** Opening Recorded information block **

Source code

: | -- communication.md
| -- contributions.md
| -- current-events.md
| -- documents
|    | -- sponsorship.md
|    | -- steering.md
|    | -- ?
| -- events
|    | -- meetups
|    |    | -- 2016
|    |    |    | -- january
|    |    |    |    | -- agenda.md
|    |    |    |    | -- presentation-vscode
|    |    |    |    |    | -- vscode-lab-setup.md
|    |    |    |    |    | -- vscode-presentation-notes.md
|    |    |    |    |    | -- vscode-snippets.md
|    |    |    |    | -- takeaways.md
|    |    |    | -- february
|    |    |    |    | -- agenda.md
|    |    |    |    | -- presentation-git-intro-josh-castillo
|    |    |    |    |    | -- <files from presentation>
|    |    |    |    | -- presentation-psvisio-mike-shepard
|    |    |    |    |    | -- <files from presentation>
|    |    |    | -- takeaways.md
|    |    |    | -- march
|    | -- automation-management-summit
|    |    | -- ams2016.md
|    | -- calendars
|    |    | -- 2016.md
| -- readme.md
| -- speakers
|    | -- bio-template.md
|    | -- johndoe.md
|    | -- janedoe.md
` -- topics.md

** Closing Recorded information block **
** Opening Recorded information block **

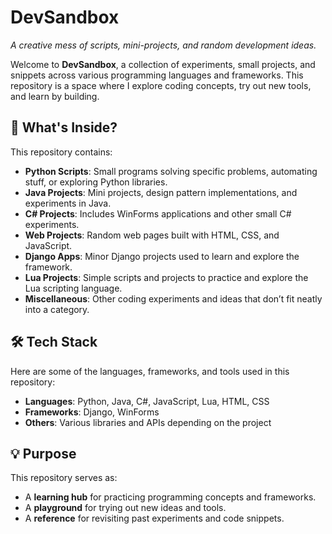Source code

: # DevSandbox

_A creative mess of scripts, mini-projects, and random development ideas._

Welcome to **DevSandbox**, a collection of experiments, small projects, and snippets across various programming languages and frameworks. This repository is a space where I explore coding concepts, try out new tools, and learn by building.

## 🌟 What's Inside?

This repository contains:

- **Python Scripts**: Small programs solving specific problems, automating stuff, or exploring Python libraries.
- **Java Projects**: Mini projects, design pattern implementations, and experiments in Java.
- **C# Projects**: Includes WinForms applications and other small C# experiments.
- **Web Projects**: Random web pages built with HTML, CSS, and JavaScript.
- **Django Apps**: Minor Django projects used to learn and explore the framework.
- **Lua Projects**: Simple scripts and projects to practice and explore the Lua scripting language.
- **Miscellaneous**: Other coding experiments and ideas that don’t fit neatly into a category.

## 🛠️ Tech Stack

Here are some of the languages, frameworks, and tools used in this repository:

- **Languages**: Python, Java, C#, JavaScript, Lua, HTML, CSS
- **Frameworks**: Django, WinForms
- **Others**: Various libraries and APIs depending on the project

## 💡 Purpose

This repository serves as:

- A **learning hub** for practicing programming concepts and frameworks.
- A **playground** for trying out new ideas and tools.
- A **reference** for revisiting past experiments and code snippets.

** Closing Recorded information block **

■ Task prompt ■
Go through the listing above and find each line containing the string "programming"; copy those lines.

■ Answer to this task ■
Welcome to **DevSandbox**, a collection of experiments, small projects, and snippets across various programming languages and frameworks. This repository is a space where I explore coding concepts, try out new tools, and learn by building.
- A **learning hub** for practicing programming concepts and frameworks.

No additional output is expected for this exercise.